The 300-lb POTUS stood up from his seat, grabbed the ball and got ready to hurl it towards the waiting Street. At the last minute, however, he surprised everyone when he suddenly turned and threw it at the unsuspecting Johnson. The big right-hander recovered in time to make the catch, and the crowd went wild. Taft came back and did it again in 1911, too, and a tradition was born.
In the decades following Taft, presidents tossed the ball from the stands onto the field, where players would scramble and fight for it. That tradition lasted until Richard Nixon’s administration, when years of mounting injuries sustained by the participants finally became too much. Ronald Reagan ushered in the era of the true first “pitch” at Wrigley Field in 1988, when he became the first president to toe the rubber for his ceremonial Opening Day delivery.

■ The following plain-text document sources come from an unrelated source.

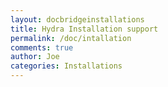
 ```yaml
---
layout: docbridgeinstallations
title: Hydra Installation support
permalink: /doc/intallation
comments: true
author: Joe
categories: Installations
---
```


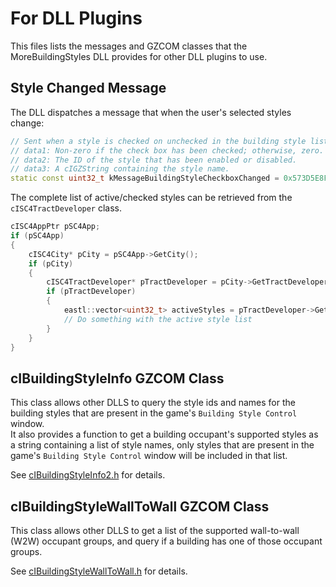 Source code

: # For DLL Plugins

This files lists the messages and GZCOM classes that the MoreBuildingStyles DLL provides for
other DLL plugins to use.

## Style Changed Message

The DLL dispatches a message that when the user's selected styles change:
```cpp
// Sent when a style is checked on unchecked in the building style list.
// data1: Non-zero if the check box has been checked; otherwise, zero.
// data2: The ID of the style that has been enabled or disabled.
// data3: A cIGZString containing the style name.
static const uint32_t kMessageBuildingStyleCheckboxChanged = 0x573D5E8F;
```

The complete list of active/checked styles can be retrieved from the `cISC4TractDeveloper` class.
```cpp
cISC4AppPtr pSC4App;
if (pSC4App)
{
    cISC4City* pCity = pSC4App->GetCity();
    if (pCity)
    {
        cISC4TractDeveloper* pTractDeveloper = pCity->GetTractDeveloper();
        if (pTractDeveloper)
        {
            eastl::vector<uint32_t> activeStyles = pTractDeveloper->GetActiveStyles();
            // Do something with the active style list
        }
    }
}
```

## cIBuildingStyleInfo GZCOM Class

This class allows other DLLS to query the style ids and names for the building styles that are present in the
game's `Building Style Control` window.    
It also provides a function to get a building occupant's supported styles as a string containing a list of style names,
only styles that are present in the game's `Building Style Control` window will be included in that list.

See [cIBuildingStyleInfo2.h](https://github.com/0xC0000054/sc4-more-building-styles/blob/main/src/public/include/cIBuildingStyleInfo2.h) for details.

## cIBuildingStyleWallToWall GZCOM Class

This class allows other DLLS to get a list of the supported wall-to-wall (W2W) occupant groups, and query if a building has one of those
occupant groups.

See [cIBuildingStyleWallToWall.h](https://github.com/0xC0000054/sc4-more-building-styles/blob/main/src/public/include/cIBuildingStyleWallToWall.h) for details. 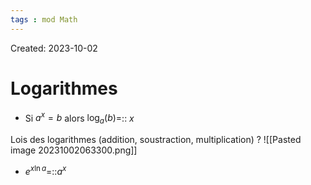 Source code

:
 ```yaml
---
tags : mod Math
---
```

Created: 2023-10-02
# Logarithmes
- Si $a^{x}=b$ alors $\log_{a}(b)=$:: $x$

Lois des logarithmes (addition, soustraction, multiplication)
?
![[Pasted image 20231002063300.png]]

- $e^{x\ln a}$=::$a^{x}$
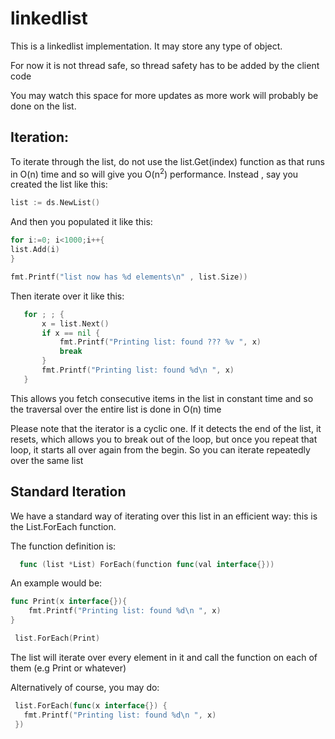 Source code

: # linkedlist

This is a linkedlist implementation.
It may store any type of object.

For now it is not thread safe, so thread safety has to be added by the client code

You may watch this space for more updates as more work will probably be done on the list.



## Iteration:

To iterate through the list, do not use the list.Get(index) function as that runs in O(n) time and so will give you O(n<sup>2</sup>) performance.
Instead , say you created the list like this:

```Go
list := ds.NewList()
 ```


And then you populated it like this:

```Go
for i:=0; i<1000;i++{
list.Add(i)
}

fmt.Printf("list now has %d elements\n" , list.Size))
 ```
 Then iterate over it like this:
 
 ```Go
	for ; ; {
		x = list.Next()
		if x == nil {
			fmt.Printf("Printing list: found ??? %v ", x)
			break
		}
		fmt.Printf("Printing list: found %d\n ", x)
	}
 ```


This allows you fetch consecutive items in the list in constant time and so the traversal over the entire list is done in O(n) time

Please note that the iterator is a cyclic one.
If it detects the end of the list, it resets, which allows you to break out of the loop, but once you repeat that loop, it starts all over again from the
begin. So you can iterate repeatedly over the same list


## Standard Iteration
We have a standard way of iterating over this list in an efficient way: this is the List.ForEach function.

The function definition is:

```Go
  func (list *List) ForEach(function func(val interface{}))
```



An example would be:

```Go
func Print(x interface{}){
	fmt.Printf("Printing list: found %d\n ", x)
}

 list.ForEach(Print)

```
The list will iterate over every element in it and call the function on each of them (e.g Print or whatever) 

Alternatively of course, you may do:
```Go
 list.ForEach(func(x interface{}) {
   fmt.Printf("Printing list: found %d\n ", x)	 
 })
```
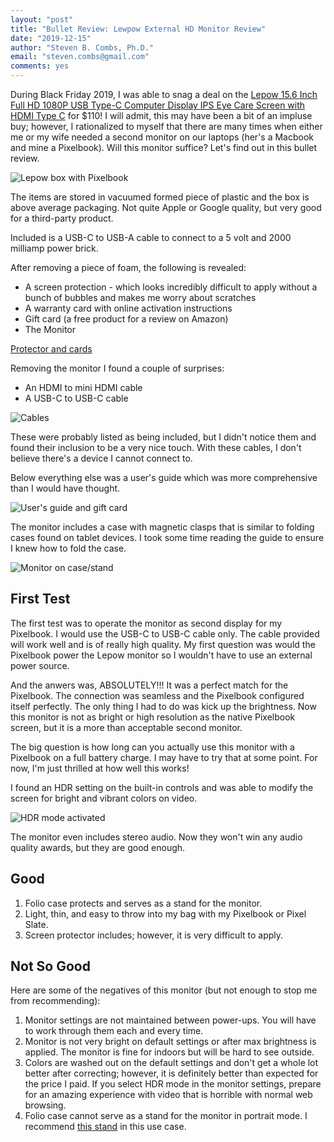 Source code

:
 ```yaml
---
layout: "post"
title: "Bullet Review: Lewpow External HD Monitor Review"
date: "2019-12-15"
author: "Steven B. Combs, Ph.D."
email: "steven.combs@gmail.com"
comments: yes
---
```


During Black Friday 2019, I was able to snag a deal on the [Lepow 15.6 Inch Full HD 1080P USB Type-C Computer Display IPS Eye Care Screen with HDMI Type C](https://amzn.to/38JWMJt) for $110! I will admit, this may have been a bit of an impluse buy; however, I rationalized to myself that there are many times when either me or my wife needed a second monitor on our laptops (her's a Macbook and mine a Pixelbook). Will this monitor suffice? Let's find out in this bullet review.

![Lepow box with Pixelbook]()

The items are stored in vacuumed formed piece of plastic and the box is above average packaging. Not quite Apple or Google quality, but very good for a third-party product.

Included is a USB-C to USB-A cable to connect to a 5 volt and 2000 milliamp power brick.

After removing a piece of foam, the following is revealed:

* A screen protection - which looks incredibly difficult to apply without a bunch of bubbles and makes me worry about scratches
* A warranty card with online activation instructions
* Gift card (a free product for a review on Amazon)
* The Monitor

[Protector and cards]()

Removing the monitor I found a couple of surprises:

* An HDMI to mini HDMI cable
* A USB-C to USB-C cable

![Cables]()

These were probably listed as being included, but I didn't notice them and found their inclusion to be a very nice touch. With these cables, I don't believe there's a device I cannot connect to.

Below everything else was a user's guide which was more comprehensive than I would have thought.

![User's guide and gift card]()

The monitor includes a case with magnetic clasps that is similar to folding cases found on tablet devices. I took some time reading the guide to ensure I knew how to fold the case.

![Monitor on case/stand]()

## First Test

The first test was to operate the monitor as second display for my Pixelbook. I would use the USB-C to USB-C cable only. The cable provided will work well and is of really high quality. My first question was would the Pixelbook power the Lepow monitor so I wouldn't have to use an external power source.

And the anwers was, ABSOLUTELY!!! It was a perfect match for the Pixelbook. The connection was seamless and the Pixelbook configured itself perfectly. The only thing I had to do was kick up the brightness. Now this monitor is not as bright or high resolution as the native Pixelbook screen, but it is a more than acceptable second monitor.

The big question is how long can you actually use this monitor with a Pixelbook on a full battery charge. I may have to try that at some point. For now, I'm just thrilled at how well this works!

I found an HDR setting on the built-in controls and was able to modify the screen for bright and vibrant colors on video.

![HDR mode activated]()

The monitor even includes stereo audio. Now they won't win any audio quality awards, but they are good enough.

## Good

1. Folio case protects and serves as a stand for the monitor.
2. Light, thin, and easy to throw into my bag with my Pixelbook or Pixel Slate.
2. Screen protector includes; however, it is very difficult to apply.

## Not So Good

Here are some of the negatives of this monitor (but not enough to stop me from recommending):

1. Monitor settings are not maintained between power-ups. You will have to work through them each and every time.
2. Monitor is not very bright on default settings or after max brightness is applied. The monitor is fine for indoors but will be hard to see outside.
3. Colors are washed out on the default settings and don't get a whole lot better after correcting; however, it is definitely better than expected for the price I paid. If you select HDR mode in the monitor settings, prepare for an amazing experience with video that is horrible with normal web browsing.
4. Folio case cannot serve as a stand for the monitor in portrait mode. I recommend [this stand]() in this use case.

In the more than 100 years since, 17 sitting presidents have thrown out the first pitch on Opening Day. Thanks to his unprecedented length of time in office, Franklin D. Roosevelt holds the record, with eight appearances under his belt. Only one sitting president has left office without throwing a first pitch: Jimmy Carter. But Carter eventually crossed this off his list when he did so at Petco Park in 2004.
But perhaps the most famous presidential first pitch wasn’t on Opening Day at all. Before an emotionally-charged Game 3 of the 2001 World Series between the New York Yankees and Arizona Diamondbacks, George W. Bush threw a perfect strike in the Bronx, just six weeks after the 9/11 terrorist attacks.